* [The input]:
= = =
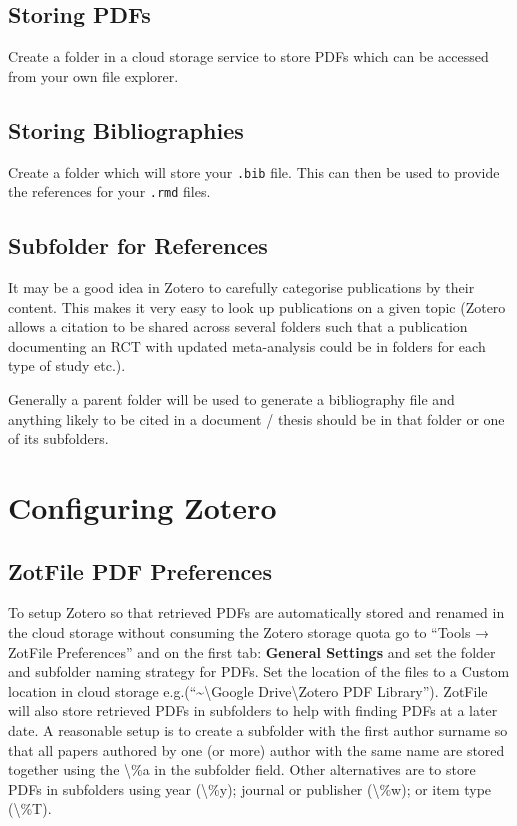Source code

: \documentclass[
]{book}
\begin{document}
\hypertarget{storing-pdfs}{%
\subsection{Storing PDFs}\label{storing-pdfs}}

Create a folder in a cloud storage service to store PDFs which can be accessed from your own file explorer.

\hypertarget{storing-bibliographies}{%
\subsection{Storing Bibliographies}\label{storing-bibliographies}}

Create a folder which will store your \texttt{.bib} file. This can then be used to provide the references for your \texttt{.rmd} files.

\hypertarget{subfolder-for-references}{%
\subsection{Subfolder for References}\label{subfolder-for-references}}

It may be a good idea in Zotero to carefully categorise publications by their content. This makes it very easy to look up publications on a given topic (Zotero allows a citation to be shared across several folders such that a publication documenting an RCT with updated meta-analysis could be in folders for each type of study etc.).

Generally a parent folder will be used to generate a bibliography file and anything likely to be cited in a document / thesis should be in that folder or one of its subfolders.

\hypertarget{configuring-zotero}{%
\section{Configuring Zotero}\label{configuring-zotero}}

\hypertarget{zotfile-pdf-preferences}{%
\subsection{ZotFile PDF Preferences}\label{zotfile-pdf-preferences}}

To setup Zotero so that retrieved PDFs are automatically stored and renamed in the cloud storage without consuming the Zotero storage quota go to ``Tools → ZotFile Preferences'' and on the first tab: \textbf{General Settings} and set the folder and subfolder naming strategy for PDFs. Set the location of the files to a Custom location in cloud storage e.g.(``\textasciitilde\textbackslash Google Drive\textbackslash Zotero PDF Library''). ZotFile will also store retrieved PDFs in subfolders to help with finding PDFs at a later date. A reasonable setup is to create a subfolder with the first author surname so that all papers authored by one (or more) author with the same name are stored together using the \textbackslash\%a in the subfolder field. Other alternatives are to store PDFs in subfolders using year (\textbackslash\%y); journal or publisher (\textbackslash\%w); or item type (\textbackslash\%T).
\end{document}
= = =
* [Task statement]:
An exact copy of all entries is needed, with no pictures in it.

* [Task response]:
Source code

: \documentclass[
]{book}
\begin{document}
\hypertarget{storing-pdfs}{%
\subsection{Storing PDFs}\label{storing-pdfs}}

Create a folder in a cloud storage service to store PDFs which can be accessed from your own file explorer.

\hypertarget{storing-bibliographies}{%
\subsection{Storing Bibliographies}\label{storing-bibliographies}}

Create a folder which will store your \texttt{.bib} file. This can then be used to provide the references for your \texttt{.rmd} files.

\hypertarget{subfolder-for-references}{%
\subsection{Subfolder for References}\label{subfolder-for-references}}

It may be a good idea in Zotero to carefully categorise publications by their content. This makes it very easy to look up publications on a given topic (Zotero allows a citation to be shared across several folders such that a publication documenting an RCT with updated meta-analysis could be in folders for each type of study etc.).

Generally a parent folder will be used to generate a bibliography file and anything likely to be cited in a document / thesis should be in that folder or one of its subfolders.

\hypertarget{configuring-zotero}{%
\section{Configuring Zotero}\label{configuring-zotero}}

\hypertarget{zotfile-pdf-preferences}{%
\subsection{ZotFile PDF Preferences}\label{zotfile-pdf-preferences}}

To setup Zotero so that retrieved PDFs are automatically stored and renamed in the cloud storage without consuming the Zotero storage quota go to ``Tools → ZotFile Preferences'' and on the first tab: \textbf{General Settings} and set the folder and subfolder naming strategy for PDFs. Set the location of the files to a Custom location in cloud storage e.g.(``\textasciitilde\textbackslash Google Drive\textbackslash Zotero PDF Library''). ZotFile will also store retrieved PDFs in subfolders to help with finding PDFs at a later date. A reasonable setup is to create a subfolder with the first author surname so that all papers authored by one (or more) author with the same name are stored together using the \textbackslash\%a in the subfolder field. Other alternatives are to store PDFs in subfolders using year (\textbackslash\%y); journal or publisher (\textbackslash\%w); or item type (\textbackslash\%T).
\end{document}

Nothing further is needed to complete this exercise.